Currently, apt 0.6 uses a single binary file as its keyring in /etc/apt.
This has the disadvantage that modifying it requires special tools like
apt-key, and so key management is a pain.

The following patch makes apt use a directory in etc/apt named
trusted-keys/.  Keys are simply placed in that directory if the user
wants to trust them for signing the Release file.

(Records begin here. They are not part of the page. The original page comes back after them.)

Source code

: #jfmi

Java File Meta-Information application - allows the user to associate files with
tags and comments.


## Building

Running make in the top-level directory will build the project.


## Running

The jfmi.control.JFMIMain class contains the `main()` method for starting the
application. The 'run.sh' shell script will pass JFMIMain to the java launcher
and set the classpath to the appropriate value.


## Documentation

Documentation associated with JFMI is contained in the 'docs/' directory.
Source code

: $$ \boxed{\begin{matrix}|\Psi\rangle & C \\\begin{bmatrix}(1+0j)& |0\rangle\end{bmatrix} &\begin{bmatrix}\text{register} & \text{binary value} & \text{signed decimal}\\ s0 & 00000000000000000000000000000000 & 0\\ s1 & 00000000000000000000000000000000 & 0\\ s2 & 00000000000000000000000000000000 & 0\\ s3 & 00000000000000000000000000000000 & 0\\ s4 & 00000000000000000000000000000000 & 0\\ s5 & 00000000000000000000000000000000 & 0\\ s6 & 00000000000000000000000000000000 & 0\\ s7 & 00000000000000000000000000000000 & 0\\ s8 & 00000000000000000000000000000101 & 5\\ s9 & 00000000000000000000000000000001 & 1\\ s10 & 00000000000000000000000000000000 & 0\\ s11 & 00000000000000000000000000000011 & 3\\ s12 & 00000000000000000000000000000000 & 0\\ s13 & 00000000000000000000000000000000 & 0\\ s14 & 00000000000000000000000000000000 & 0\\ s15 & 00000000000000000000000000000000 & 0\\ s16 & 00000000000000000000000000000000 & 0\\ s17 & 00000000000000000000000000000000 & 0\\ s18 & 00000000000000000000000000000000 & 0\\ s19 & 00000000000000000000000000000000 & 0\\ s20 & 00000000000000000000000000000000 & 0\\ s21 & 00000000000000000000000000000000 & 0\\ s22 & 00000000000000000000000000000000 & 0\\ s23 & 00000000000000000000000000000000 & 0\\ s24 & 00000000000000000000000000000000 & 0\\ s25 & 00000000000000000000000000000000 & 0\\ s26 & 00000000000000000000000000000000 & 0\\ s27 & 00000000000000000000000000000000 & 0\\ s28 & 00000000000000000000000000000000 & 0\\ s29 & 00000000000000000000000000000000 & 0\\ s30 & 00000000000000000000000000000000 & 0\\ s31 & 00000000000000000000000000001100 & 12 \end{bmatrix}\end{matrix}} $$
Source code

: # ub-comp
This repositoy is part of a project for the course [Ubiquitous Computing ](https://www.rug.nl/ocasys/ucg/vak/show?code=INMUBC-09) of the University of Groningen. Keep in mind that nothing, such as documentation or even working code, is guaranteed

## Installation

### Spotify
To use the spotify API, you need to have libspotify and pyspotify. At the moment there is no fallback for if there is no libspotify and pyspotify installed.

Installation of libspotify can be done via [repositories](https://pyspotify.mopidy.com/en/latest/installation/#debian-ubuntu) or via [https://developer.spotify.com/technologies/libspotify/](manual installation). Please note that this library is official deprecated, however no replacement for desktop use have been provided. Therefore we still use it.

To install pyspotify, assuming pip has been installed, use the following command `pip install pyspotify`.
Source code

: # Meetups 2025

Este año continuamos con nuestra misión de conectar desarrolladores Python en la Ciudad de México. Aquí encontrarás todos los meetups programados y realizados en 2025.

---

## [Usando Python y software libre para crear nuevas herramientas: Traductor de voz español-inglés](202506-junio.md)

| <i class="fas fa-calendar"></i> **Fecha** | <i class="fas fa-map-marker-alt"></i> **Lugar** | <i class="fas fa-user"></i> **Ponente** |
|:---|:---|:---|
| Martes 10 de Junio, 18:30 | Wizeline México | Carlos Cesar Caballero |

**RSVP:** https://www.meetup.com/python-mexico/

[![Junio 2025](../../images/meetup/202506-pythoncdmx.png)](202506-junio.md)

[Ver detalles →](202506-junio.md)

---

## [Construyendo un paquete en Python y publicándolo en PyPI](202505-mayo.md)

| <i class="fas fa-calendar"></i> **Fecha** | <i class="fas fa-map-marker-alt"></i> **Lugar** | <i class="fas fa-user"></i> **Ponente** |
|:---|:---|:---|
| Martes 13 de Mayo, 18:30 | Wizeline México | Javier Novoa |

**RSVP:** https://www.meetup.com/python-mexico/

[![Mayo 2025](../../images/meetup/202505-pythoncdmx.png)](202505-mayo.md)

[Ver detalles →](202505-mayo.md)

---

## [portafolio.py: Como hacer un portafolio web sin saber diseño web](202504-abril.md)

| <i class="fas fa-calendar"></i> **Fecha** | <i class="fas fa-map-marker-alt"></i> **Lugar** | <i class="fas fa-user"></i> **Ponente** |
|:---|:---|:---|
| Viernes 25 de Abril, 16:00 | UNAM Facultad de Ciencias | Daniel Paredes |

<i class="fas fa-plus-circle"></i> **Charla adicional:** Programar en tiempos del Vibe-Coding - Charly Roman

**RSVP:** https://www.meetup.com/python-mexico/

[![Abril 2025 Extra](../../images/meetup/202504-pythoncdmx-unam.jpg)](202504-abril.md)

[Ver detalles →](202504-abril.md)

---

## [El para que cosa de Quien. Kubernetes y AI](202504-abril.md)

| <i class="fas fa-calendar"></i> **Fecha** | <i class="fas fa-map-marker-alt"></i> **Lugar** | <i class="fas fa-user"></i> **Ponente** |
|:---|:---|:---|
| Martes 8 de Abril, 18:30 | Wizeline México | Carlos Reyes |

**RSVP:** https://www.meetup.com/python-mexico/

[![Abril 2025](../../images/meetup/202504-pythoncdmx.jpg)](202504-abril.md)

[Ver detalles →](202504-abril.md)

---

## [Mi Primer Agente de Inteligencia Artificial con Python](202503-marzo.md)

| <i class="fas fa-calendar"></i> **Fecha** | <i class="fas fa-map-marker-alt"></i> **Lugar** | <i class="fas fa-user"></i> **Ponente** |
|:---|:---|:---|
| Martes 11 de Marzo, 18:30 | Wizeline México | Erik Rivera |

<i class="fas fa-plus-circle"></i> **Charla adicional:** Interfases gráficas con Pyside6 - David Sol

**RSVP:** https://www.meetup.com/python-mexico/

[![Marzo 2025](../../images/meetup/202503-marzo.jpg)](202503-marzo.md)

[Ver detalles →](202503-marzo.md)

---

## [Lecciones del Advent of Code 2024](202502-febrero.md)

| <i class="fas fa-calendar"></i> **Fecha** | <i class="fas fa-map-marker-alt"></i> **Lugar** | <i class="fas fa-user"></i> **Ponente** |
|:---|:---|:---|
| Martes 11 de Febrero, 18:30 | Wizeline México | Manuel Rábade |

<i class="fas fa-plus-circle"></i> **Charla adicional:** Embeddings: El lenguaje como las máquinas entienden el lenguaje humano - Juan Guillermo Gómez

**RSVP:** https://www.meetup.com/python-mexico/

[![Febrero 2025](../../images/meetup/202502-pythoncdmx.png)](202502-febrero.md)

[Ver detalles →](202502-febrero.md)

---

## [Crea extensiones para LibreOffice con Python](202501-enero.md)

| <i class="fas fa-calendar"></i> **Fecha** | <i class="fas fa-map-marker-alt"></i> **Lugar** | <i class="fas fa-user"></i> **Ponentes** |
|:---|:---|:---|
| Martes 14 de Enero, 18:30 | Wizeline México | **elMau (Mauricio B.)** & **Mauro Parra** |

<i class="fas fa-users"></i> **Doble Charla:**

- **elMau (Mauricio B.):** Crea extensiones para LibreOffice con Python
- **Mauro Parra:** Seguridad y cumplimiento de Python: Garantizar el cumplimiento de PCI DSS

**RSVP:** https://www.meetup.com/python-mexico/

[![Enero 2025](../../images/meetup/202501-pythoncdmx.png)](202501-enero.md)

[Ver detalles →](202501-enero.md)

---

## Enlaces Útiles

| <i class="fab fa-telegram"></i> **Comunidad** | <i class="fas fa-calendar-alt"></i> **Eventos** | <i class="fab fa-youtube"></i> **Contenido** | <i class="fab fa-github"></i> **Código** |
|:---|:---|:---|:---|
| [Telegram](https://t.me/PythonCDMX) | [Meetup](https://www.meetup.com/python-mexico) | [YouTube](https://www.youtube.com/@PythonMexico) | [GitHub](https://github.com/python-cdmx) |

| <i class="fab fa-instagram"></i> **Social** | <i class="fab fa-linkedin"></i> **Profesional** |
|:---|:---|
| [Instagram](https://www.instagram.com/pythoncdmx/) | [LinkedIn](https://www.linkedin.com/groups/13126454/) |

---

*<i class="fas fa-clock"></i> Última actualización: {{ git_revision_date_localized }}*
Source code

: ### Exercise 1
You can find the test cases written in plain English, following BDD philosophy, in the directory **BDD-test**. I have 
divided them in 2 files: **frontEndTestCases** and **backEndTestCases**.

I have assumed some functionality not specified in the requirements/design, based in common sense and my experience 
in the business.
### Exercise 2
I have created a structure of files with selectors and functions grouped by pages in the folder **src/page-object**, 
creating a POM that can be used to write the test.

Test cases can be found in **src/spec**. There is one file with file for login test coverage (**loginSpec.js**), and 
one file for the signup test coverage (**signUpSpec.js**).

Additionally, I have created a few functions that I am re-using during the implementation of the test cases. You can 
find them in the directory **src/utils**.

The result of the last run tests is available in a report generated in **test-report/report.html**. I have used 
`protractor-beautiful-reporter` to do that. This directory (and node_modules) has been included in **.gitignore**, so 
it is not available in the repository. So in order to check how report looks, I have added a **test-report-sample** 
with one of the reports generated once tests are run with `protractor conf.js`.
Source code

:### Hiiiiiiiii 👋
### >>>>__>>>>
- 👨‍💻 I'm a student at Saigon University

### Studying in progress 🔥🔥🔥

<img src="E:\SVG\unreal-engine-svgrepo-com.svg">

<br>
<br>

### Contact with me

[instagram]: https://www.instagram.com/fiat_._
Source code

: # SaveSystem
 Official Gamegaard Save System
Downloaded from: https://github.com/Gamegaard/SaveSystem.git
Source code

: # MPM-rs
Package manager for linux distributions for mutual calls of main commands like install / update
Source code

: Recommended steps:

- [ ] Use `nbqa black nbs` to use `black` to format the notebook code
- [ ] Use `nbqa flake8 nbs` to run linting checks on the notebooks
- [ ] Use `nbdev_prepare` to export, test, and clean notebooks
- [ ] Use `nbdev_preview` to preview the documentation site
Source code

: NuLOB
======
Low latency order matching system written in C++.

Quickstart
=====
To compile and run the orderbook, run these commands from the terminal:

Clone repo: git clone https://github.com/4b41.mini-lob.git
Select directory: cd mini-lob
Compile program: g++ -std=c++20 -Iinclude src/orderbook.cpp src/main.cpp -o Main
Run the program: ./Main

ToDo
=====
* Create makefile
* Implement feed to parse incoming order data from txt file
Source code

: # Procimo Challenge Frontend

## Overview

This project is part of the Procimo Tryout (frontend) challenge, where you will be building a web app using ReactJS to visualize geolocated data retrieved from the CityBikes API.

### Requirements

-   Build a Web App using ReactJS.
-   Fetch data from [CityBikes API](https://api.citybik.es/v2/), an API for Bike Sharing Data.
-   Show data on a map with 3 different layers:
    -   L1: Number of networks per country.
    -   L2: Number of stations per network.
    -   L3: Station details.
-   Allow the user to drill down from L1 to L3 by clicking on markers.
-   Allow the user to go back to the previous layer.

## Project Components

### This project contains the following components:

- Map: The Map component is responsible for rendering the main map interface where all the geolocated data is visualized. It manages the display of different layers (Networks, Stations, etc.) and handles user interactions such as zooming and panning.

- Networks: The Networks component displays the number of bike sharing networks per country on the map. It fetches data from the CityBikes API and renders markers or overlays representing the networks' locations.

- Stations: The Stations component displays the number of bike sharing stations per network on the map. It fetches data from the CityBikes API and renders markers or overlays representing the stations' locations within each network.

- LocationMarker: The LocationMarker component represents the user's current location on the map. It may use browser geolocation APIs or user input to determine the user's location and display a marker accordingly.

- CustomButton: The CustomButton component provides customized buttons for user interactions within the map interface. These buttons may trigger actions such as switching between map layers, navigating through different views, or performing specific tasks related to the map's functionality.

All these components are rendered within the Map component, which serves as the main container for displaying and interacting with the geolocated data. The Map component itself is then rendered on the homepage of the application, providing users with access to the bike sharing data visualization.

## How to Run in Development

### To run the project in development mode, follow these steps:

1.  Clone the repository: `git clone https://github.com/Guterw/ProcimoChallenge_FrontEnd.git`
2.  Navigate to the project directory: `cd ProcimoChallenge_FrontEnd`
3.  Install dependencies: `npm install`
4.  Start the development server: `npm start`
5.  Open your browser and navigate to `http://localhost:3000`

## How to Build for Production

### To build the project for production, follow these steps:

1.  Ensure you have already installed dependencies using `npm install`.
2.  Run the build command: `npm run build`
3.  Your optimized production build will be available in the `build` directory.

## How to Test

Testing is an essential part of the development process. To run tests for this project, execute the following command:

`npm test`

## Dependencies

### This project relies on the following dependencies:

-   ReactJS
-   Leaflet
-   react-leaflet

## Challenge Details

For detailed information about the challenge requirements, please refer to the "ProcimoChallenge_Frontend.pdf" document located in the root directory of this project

weasel@galaxy:~$ ls -l /etc/apt/trusted-keys 
total 12
-rw-rw-r--  1 root root  902 Feb 16 10:00 debian-amd-2004.asc
-rw-r--r--  1 root root  751 Feb 16 09:53 debian-archive-2004.asc
-rw-r--r--  1 root root 1430 Feb 16 09:53 debian-archive-2005.asc


On demand apt builds a keyring in /var/cache/apt/gpghome/trusted.gpg and
uses that when checking signatures.


The patch below does that.  The package doesn't migrate your current
/etc/apt/trusted.gpg to the new layout, tho that could be trivially
added should people feel the need.

As should be obvious, I'm not a C++ hacker, so let me know what needs
cleaning and fixing.  It works for me at least :)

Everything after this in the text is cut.